--- Action item ---
Nothing but a number is wanted here: the count of lines in the data holding the word "Implementation".
• • • •
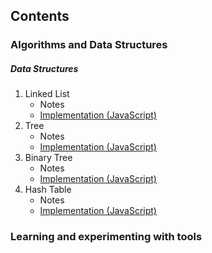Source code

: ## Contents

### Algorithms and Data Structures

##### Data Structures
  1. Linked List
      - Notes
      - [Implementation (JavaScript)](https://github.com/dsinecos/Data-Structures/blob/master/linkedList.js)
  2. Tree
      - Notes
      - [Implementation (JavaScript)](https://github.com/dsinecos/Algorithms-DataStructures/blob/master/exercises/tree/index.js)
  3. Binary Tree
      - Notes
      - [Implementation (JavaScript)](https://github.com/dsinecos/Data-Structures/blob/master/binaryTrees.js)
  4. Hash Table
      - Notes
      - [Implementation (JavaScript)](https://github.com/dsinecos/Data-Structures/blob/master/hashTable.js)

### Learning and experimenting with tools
• • • •
--- Finished task ---
4